Saved data entries
---------------

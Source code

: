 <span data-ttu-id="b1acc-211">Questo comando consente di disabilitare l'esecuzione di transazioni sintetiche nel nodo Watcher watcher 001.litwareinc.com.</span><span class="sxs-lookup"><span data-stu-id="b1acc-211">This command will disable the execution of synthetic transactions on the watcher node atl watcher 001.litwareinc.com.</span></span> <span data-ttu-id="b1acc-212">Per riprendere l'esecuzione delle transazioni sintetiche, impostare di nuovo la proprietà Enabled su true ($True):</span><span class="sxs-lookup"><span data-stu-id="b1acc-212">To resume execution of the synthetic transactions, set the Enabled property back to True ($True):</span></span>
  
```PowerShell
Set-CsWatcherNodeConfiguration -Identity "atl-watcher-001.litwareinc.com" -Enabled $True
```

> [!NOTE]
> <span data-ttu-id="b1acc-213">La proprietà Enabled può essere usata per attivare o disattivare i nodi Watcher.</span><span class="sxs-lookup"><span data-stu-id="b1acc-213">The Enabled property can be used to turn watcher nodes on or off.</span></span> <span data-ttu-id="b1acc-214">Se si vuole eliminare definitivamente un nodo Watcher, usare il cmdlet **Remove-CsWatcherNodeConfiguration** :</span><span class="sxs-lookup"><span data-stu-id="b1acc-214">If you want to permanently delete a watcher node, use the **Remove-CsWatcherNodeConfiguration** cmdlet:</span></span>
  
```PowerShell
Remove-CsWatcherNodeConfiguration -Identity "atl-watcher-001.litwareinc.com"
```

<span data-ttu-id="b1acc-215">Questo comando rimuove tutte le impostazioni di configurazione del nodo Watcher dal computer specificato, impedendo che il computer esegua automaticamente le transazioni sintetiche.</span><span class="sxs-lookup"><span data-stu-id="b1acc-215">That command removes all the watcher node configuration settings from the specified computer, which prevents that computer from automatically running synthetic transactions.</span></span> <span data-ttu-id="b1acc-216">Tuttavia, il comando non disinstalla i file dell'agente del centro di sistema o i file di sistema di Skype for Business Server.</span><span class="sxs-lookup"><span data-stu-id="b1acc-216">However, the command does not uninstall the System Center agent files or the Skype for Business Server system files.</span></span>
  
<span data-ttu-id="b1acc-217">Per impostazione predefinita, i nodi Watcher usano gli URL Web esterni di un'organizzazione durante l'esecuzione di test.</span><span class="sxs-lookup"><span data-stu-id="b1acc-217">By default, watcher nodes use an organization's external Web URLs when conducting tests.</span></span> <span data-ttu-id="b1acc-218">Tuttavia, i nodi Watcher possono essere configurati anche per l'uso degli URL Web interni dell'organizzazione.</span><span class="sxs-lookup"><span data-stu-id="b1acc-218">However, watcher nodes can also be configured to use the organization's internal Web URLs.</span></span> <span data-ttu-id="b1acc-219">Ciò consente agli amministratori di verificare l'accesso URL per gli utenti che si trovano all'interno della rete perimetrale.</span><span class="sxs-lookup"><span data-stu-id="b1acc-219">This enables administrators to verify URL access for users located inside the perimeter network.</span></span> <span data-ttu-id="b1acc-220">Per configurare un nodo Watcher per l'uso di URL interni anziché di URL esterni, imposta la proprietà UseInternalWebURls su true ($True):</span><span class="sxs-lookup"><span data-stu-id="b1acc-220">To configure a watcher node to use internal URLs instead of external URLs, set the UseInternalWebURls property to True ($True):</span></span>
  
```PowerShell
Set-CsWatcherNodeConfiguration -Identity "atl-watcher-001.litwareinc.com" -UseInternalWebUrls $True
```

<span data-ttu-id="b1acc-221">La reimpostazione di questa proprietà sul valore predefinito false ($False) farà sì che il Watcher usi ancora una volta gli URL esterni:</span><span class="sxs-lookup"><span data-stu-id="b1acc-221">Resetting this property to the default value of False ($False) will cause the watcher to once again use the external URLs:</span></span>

---------------

▸ What needs to be done
Starting at the line that has "back to True ($True):</span></span>" and ending at the line that has "Server system files.</span></span>", please write out the lines above exactly, leaving out all others.

▸ Answer section
: <span data-ttu-id="b1acc-211">Questo comando consente di disabilitare l'esecuzione di transazioni sintetiche nel nodo Watcher watcher 001.litwareinc.com.</span><span class="sxs-lookup"><span data-stu-id="b1acc-211">This command will disable the execution of synthetic transactions on the watcher node atl watcher 001.litwareinc.com.</span></span> <span data-ttu-id="b1acc-212">Per riprendere l'esecuzione delle transazioni sintetiche, impostare di nuovo la proprietà Enabled su true ($True):</span><span class="sxs-lookup"><span data-stu-id="b1acc-212">To resume execution of the synthetic transactions, set the Enabled property back to True ($True):</span></span>
  
```PowerShell
Set-CsWatcherNodeConfiguration -Identity "atl-watcher-001.litwareinc.com" -Enabled $True
```

> [!NOTE]
> <span data-ttu-id="b1acc-213">La proprietà Enabled può essere usata per attivare o disattivare i nodi Watcher.</span><span class="sxs-lookup"><span data-stu-id="b1acc-213">The Enabled property can be used to turn watcher nodes on or off.</span></span> <span data-ttu-id="b1acc-214">Se si vuole eliminare definitivamente un nodo Watcher, usare il cmdlet **Remove-CsWatcherNodeConfiguration** :</span><span class="sxs-lookup"><span data-stu-id="b1acc-214">If you want to permanently delete a watcher node, use the **Remove-CsWatcherNodeConfiguration** cmdlet:</span></span>
  
```PowerShell
Remove-CsWatcherNodeConfiguration -Identity "atl-watcher-001.litwareinc.com"
```

<span data-ttu-id="b1acc-215">Questo comando rimuove tutte le impostazioni di configurazione del nodo Watcher dal computer specificato, impedendo che il computer esegua automaticamente le transazioni sintetiche.</span><span class="sxs-lookup"><span data-stu-id="b1acc-215">That command removes all the watcher node configuration settings from the specified computer, which prevents that computer from automatically running synthetic transactions.</span></span> <span data-ttu-id="b1acc-216">Tuttavia, il comando non disinstalla i file dell'agente del centro di sistema o i file di sistema di Skype for Business Server.</span><span class="sxs-lookup"><span data-stu-id="b1acc-216">However, the command does not uninstall the System Center agent files or the Skype for Business Server system files.</span></span>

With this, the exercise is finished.